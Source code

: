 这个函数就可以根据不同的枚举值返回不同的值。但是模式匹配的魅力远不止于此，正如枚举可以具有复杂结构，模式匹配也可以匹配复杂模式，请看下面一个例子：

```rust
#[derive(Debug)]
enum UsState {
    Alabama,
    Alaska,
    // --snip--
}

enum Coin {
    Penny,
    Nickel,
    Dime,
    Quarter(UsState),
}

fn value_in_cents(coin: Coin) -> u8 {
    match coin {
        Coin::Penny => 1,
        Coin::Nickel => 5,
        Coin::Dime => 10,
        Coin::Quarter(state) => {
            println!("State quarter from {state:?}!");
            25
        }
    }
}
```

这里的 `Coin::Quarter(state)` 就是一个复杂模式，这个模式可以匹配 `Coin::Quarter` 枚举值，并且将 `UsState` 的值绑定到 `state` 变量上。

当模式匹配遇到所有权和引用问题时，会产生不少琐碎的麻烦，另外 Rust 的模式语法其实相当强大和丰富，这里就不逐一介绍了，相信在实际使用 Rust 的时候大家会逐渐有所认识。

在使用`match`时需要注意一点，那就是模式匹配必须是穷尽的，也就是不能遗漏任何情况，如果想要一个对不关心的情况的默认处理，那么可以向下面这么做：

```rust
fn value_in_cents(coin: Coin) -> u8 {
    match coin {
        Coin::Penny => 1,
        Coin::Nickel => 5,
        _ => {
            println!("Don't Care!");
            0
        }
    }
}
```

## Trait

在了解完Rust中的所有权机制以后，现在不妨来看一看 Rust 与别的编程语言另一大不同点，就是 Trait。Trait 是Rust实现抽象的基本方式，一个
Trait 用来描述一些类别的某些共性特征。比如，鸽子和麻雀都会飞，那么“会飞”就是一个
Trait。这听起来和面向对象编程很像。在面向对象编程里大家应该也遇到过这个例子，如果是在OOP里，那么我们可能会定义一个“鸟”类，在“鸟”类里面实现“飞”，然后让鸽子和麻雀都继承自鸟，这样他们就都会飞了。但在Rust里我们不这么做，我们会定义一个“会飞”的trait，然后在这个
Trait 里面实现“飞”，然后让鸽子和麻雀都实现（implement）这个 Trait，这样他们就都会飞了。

--

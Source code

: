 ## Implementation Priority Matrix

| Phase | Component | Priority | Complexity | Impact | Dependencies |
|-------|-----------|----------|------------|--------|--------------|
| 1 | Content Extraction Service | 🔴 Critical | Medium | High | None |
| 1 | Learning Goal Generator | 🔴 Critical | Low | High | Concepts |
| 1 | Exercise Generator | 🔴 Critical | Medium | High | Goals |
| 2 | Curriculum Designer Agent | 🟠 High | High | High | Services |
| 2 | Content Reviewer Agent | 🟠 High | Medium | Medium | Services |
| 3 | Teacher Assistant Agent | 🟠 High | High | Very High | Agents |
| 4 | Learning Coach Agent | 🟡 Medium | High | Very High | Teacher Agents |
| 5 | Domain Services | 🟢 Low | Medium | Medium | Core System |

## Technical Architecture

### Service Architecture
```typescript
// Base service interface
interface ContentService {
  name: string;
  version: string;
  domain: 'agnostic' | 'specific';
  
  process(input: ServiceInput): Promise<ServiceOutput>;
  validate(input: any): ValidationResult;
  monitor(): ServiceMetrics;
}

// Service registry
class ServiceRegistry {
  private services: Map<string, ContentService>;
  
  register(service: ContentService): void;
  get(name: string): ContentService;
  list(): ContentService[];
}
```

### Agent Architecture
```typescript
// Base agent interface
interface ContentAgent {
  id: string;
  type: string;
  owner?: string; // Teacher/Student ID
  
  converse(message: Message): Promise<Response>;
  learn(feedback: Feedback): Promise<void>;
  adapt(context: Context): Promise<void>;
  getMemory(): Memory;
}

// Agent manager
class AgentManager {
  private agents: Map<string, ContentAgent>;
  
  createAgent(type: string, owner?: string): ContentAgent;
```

▶ [YOUR OBJECTIVE] Go through the entries above and copy out every line that includes the word "void".

▶ [EXERCISE SOLUTION]
  register(service: ContentService): void;
  learn(feedback: Feedback): Promise<void>;
  adapt(context: Context): Promise<void>;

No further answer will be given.